Question 25: What is lookup failure?
Answer:
Occurs when no matching record is found.
Question 26: How to handle lookup failure?
Answer:
- Use default values
- Reject records
- Use constraints
Question 27: What is reject link in Lookup Stage?
Answer:
Captures records that fail lookup conditions.
Question 28: What is lookup constraint?
Answer:
Condition to filter lookup records.
Question 29: Can we use multiple keys?
Answer:
Yes, composite keys can be used.
🟢 Scenario-Based Questions
Question 30: How to enrich customer data with country name?
Answer:
Use Lookup Stage with country table as reference.
Question 31: How to validate product IDs?
Answer:
Use lookup to check existence in product table.
Question 32: How to handle missing lookup values?
Answer:
Use default values or reject link.
Question 33: How to use database table in lookup?
Answer:
Use sparse lookup or database connector stage.

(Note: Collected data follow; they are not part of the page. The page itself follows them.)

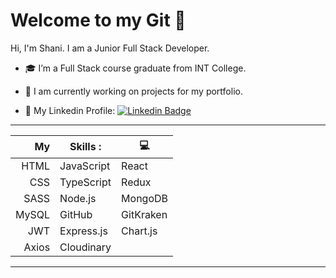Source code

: # Welcome to my Git :wave:


Hi, I'm Shani. I am a Junior Full Stack Developer.

- :mortar_board: I’m a Full Stack course graduate from INT College.

- :seedling: I am currently working on projects for my portfolio.

- :link: My Linkedin Profile: [![Linkedin Badge](https://img.shields.io/badge/Linkedin-blue?style=flat&logo=Linkedin&logoColor=white)](https://www.linkedin.com/in/shani-rom-0a8b3a242/)



***



|   My    |  Skills :    |    :computer:      |
|--------:|--------------|--------------|
|HTML     | JavaScript   | React        |
|CSS      | TypeScript   | Redux        |
|SASS     | Node.js      | MongoDB      |
|MySQL    | GitHub       | GitKraken    |
|JWT      | Express.js   | Chart.js     |
|Axios    | Cloudinary   |      


---


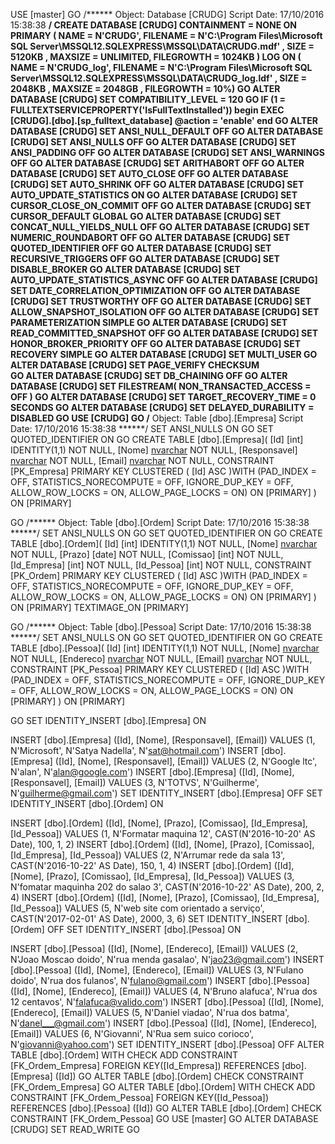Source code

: 
USE [master]
GO
/****** Object:  Database [CRUDG]    Script Date: 17/10/2016 15:38:38 ******/
CREATE DATABASE [CRUDG]
 CONTAINMENT = NONE
 ON  PRIMARY 
( NAME = N'CRUDG', FILENAME = N'C:\Program Files\Microsoft SQL Server\MSSQL12.SQLEXPRESS\MSSQL\DATA\CRUDG.mdf' , SIZE = 5120KB , MAXSIZE = UNLIMITED, FILEGROWTH = 1024KB )
 LOG ON 
( NAME = N'CRUDG_log', FILENAME = N'C:\Program Files\Microsoft SQL Server\MSSQL12.SQLEXPRESS\MSSQL\DATA\CRUDG_log.ldf' , SIZE = 2048KB , MAXSIZE = 2048GB , FILEGROWTH = 10%)
GO
ALTER DATABASE [CRUDG] SET COMPATIBILITY_LEVEL = 120
GO
IF (1 = FULLTEXTSERVICEPROPERTY('IsFullTextInstalled'))
begin
EXEC [CRUDG].[dbo].[sp_fulltext_database] @action = 'enable'
end
GO
ALTER DATABASE [CRUDG] SET ANSI_NULL_DEFAULT OFF 
GO
ALTER DATABASE [CRUDG] SET ANSI_NULLS OFF 
GO
ALTER DATABASE [CRUDG] SET ANSI_PADDING OFF 
GO
ALTER DATABASE [CRUDG] SET ANSI_WARNINGS OFF 
GO
ALTER DATABASE [CRUDG] SET ARITHABORT OFF 
GO
ALTER DATABASE [CRUDG] SET AUTO_CLOSE OFF 
GO
ALTER DATABASE [CRUDG] SET AUTO_SHRINK OFF 
GO
ALTER DATABASE [CRUDG] SET AUTO_UPDATE_STATISTICS ON 
GO
ALTER DATABASE [CRUDG] SET CURSOR_CLOSE_ON_COMMIT OFF 
GO
ALTER DATABASE [CRUDG] SET CURSOR_DEFAULT  GLOBAL 
GO
ALTER DATABASE [CRUDG] SET CONCAT_NULL_YIELDS_NULL OFF 
GO
ALTER DATABASE [CRUDG] SET NUMERIC_ROUNDABORT OFF 
GO
ALTER DATABASE [CRUDG] SET QUOTED_IDENTIFIER OFF 
GO
ALTER DATABASE [CRUDG] SET RECURSIVE_TRIGGERS OFF 
GO
ALTER DATABASE [CRUDG] SET  DISABLE_BROKER 
GO
ALTER DATABASE [CRUDG] SET AUTO_UPDATE_STATISTICS_ASYNC OFF 
GO
ALTER DATABASE [CRUDG] SET DATE_CORRELATION_OPTIMIZATION OFF 
GO
ALTER DATABASE [CRUDG] SET TRUSTWORTHY OFF 
GO
ALTER DATABASE [CRUDG] SET ALLOW_SNAPSHOT_ISOLATION OFF 
GO
ALTER DATABASE [CRUDG] SET PARAMETERIZATION SIMPLE 
GO
ALTER DATABASE [CRUDG] SET READ_COMMITTED_SNAPSHOT OFF 
GO
ALTER DATABASE [CRUDG] SET HONOR_BROKER_PRIORITY OFF 
GO
ALTER DATABASE [CRUDG] SET RECOVERY SIMPLE 
GO
ALTER DATABASE [CRUDG] SET  MULTI_USER 
GO
ALTER DATABASE [CRUDG] SET PAGE_VERIFY CHECKSUM  
GO
ALTER DATABASE [CRUDG] SET DB_CHAINING OFF 
GO
ALTER DATABASE [CRUDG] SET FILESTREAM( NON_TRANSACTED_ACCESS = OFF ) 
GO
ALTER DATABASE [CRUDG] SET TARGET_RECOVERY_TIME = 0 SECONDS 
GO
ALTER DATABASE [CRUDG] SET DELAYED_DURABILITY = DISABLED 
GO
USE [CRUDG]
GO
/****** Object:  Table [dbo].[Empresa]    Script Date: 17/10/2016 15:38:38 ******/
SET ANSI_NULLS ON
GO
SET QUOTED_IDENTIFIER ON
GO
CREATE TABLE [dbo].[Empresa](
	[Id] [int] IDENTITY(1,1) NOT NULL,
	[Nome] [nvarchar](30) NOT NULL,
	[Responsavel] [nvarchar](20) NOT NULL,
	[Email] [nvarchar](40) NOT NULL,
 CONSTRAINT [PK_Empresa] PRIMARY KEY CLUSTERED 
(
	[Id] ASC
)WITH (PAD_INDEX = OFF, STATISTICS_NORECOMPUTE = OFF, IGNORE_DUP_KEY = OFF, ALLOW_ROW_LOCKS = ON, ALLOW_PAGE_LOCKS = ON) ON [PRIMARY]
) ON [PRIMARY]

GO
/****** Object:  Table [dbo].[Ordem]    Script Date: 17/10/2016 15:38:38 ******/
SET ANSI_NULLS ON
GO
SET QUOTED_IDENTIFIER ON
GO
CREATE TABLE [dbo].[Ordem](
	[Id] [int] IDENTITY(1,1) NOT NULL,
	[Nome] [nvarchar](max) NOT NULL,
	[Prazo] [date] NOT NULL,
	[Comissao] [int] NOT NULL,
	[Id_Empresa] [int] NOT NULL,
	[Id_Pessoa] [int] NOT NULL,
 CONSTRAINT [PK_Ordem] PRIMARY KEY CLUSTERED 
(
	[Id] ASC
)WITH (PAD_INDEX = OFF, STATISTICS_NORECOMPUTE = OFF, IGNORE_DUP_KEY = OFF, ALLOW_ROW_LOCKS = ON, ALLOW_PAGE_LOCKS = ON) ON [PRIMARY]
) ON [PRIMARY] TEXTIMAGE_ON [PRIMARY]

GO
/****** Object:  Table [dbo].[Pessoa]    Script Date: 17/10/2016 15:38:38 ******/
SET ANSI_NULLS ON
GO
SET QUOTED_IDENTIFIER ON
GO
CREATE TABLE [dbo].[Pessoa](
	[Id] [int] IDENTITY(1,1) NOT NULL,
	[Nome] [nvarchar](30) NOT NULL,
	[Endereco] [nvarchar](60) NOT NULL,
	[Email] [nvarchar](40) NOT NULL,
 CONSTRAINT [PK_Pessoa] PRIMARY KEY CLUSTERED 
(
	[Id] ASC
)WITH (PAD_INDEX = OFF, STATISTICS_NORECOMPUTE = OFF, IGNORE_DUP_KEY = OFF, ALLOW_ROW_LOCKS = ON, ALLOW_PAGE_LOCKS = ON) ON [PRIMARY]
) ON [PRIMARY]

GO
SET IDENTITY_INSERT [dbo].[Empresa] ON 

INSERT [dbo].[Empresa] ([Id], [Nome], [Responsavel], [Email]) VALUES (1, N'Microsoft', N'Satya Nadella', N'sat@hotmail.com')
INSERT [dbo].[Empresa] ([Id], [Nome], [Responsavel], [Email]) VALUES (2, N'Google ltc', N'alan', N'alan@google.com')
INSERT [dbo].[Empresa] ([Id], [Nome], [Responsavel], [Email]) VALUES (3, N'TOTVS', N'Guilherme', N'guilherme@gmail.com')
SET IDENTITY_INSERT [dbo].[Empresa] OFF
SET IDENTITY_INSERT [dbo].[Ordem] ON 

INSERT [dbo].[Ordem] ([Id], [Nome], [Prazo], [Comissao], [Id_Empresa], [Id_Pessoa]) VALUES (1, N'Formatar maquina 12', CAST(N'2016-10-20' AS Date), 100, 1, 2)
INSERT [dbo].[Ordem] ([Id], [Nome], [Prazo], [Comissao], [Id_Empresa], [Id_Pessoa]) VALUES (2, N'Arrumar rede da sala 13', CAST(N'2016-10-22' AS Date), 150, 1, 4)
INSERT [dbo].[Ordem] ([Id], [Nome], [Prazo], [Comissao], [Id_Empresa], [Id_Pessoa]) VALUES (3, N'fomatar maquinha 202 do salao 3', CAST(N'2016-10-22' AS Date), 200, 2, 4)
INSERT [dbo].[Ordem] ([Id], [Nome], [Prazo], [Comissao], [Id_Empresa], [Id_Pessoa]) VALUES (5, N'web site com orientado a serviço', CAST(N'2017-02-01' AS Date), 2000, 3, 6)
SET IDENTITY_INSERT [dbo].[Ordem] OFF
SET IDENTITY_INSERT [dbo].[Pessoa] ON 

INSERT [dbo].[Pessoa] ([Id], [Nome], [Endereco], [Email]) VALUES (2, N'Joao Moscao doido', N'rua menda gasalao', N'jao23@gmail.com')
INSERT [dbo].[Pessoa] ([Id], [Nome], [Endereco], [Email]) VALUES (3, N'Fulano doido', N'rua dos fulanos', N'fulano@gmail.com')
INSERT [dbo].[Pessoa] ([Id], [Nome], [Endereco], [Email]) VALUES (4, N'Bruno alafuca', N'rua dos 12 centavos', N'falafuca@valido.com')
INSERT [dbo].[Pessoa] ([Id], [Nome], [Endereco], [Email]) VALUES (5, N'Daniel viadao', N'rua dos batma', N'danel___@gmail.com')
INSERT [dbo].[Pessoa] ([Id], [Nome], [Endereco], [Email]) VALUES (6, N'Giovanni', N'Rua sem suico corioco', N'giovanni@yahoo.com')
SET IDENTITY_INSERT [dbo].[Pessoa] OFF
ALTER TABLE [dbo].[Ordem]  WITH CHECK ADD  CONSTRAINT [FK_Ordem_Empresa] FOREIGN KEY([Id_Empresa])
REFERENCES [dbo].[Empresa] ([Id])
GO
ALTER TABLE [dbo].[Ordem] CHECK CONSTRAINT [FK_Ordem_Empresa]
GO
ALTER TABLE [dbo].[Ordem]  WITH CHECK ADD  CONSTRAINT [FK_Ordem_Pessoa] FOREIGN KEY([Id_Pessoa])
REFERENCES [dbo].[Pessoa] ([Id])
GO
ALTER TABLE [dbo].[Ordem] CHECK CONSTRAINT [FK_Ordem_Pessoa]
GO
USE [master]
GO
ALTER DATABASE [CRUDG] SET  READ_WRITE 
GO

Question 34: How to perform real-time lookup?
Answer:
Use sparse lookup querying database dynamically.
🟢 Error Handling
Question 35: Common errors in Lookup Stage?
Answer:
- Key mismatch
- Memory overflow
- Data type mismatch
Question 36: What happens if keys mismatch?
Answer:
Lookup fails and returns null.
Question 37: How to debug lookup issues?
Answer:
- Check logs
- Verify keys
- Validate reference data
Question 38: What is duplicate key issue?
Answer:
Multiple matches for same key causing ambiguity.
🟢 Real-Time Use Cases
Question 39: Banking example?
Answer:
Fetch customer details using account ID.
Question 40: E-commerce example?
Answer:
Get product details using product ID.
Question 41: Data validation example?
Answer:
Check if records exist in master table.
Question 42: Reporting example?
Answer:
Add descriptive fields to reports.
🟢 Performance-Based Questions
Question 43: Why lookup is memory intensive?
Answer:
Because entire reference dataset is stored in memory.
Question 44: How to reduce memory usage?
Answer:
- Use sparse lookup
- Reduce columns
- Filter data
Question 45: What is partitioning in Lookup Stage?
Answer:
Divides data for parallel processing.
🟢 Best Practices
Question 46: Best practices for Lookup Stage?
Answer:
- Use small datasets
- Use proper keys
- Avoid duplicates
Question 47: Should we use Lookup for large data?
Answer:
No, use Join Stage instead.
Question 48: Why avoid duplicate keys?
Answer:
They cause incorrect results.
Question 49: Can Lookup Stage replace Join Stage?
Answer:
Only in small dataset scenarios.
Question 50: What is the most important rule in Lookup Stage?
Answer:
Keep reference data small and optimized for memory usage.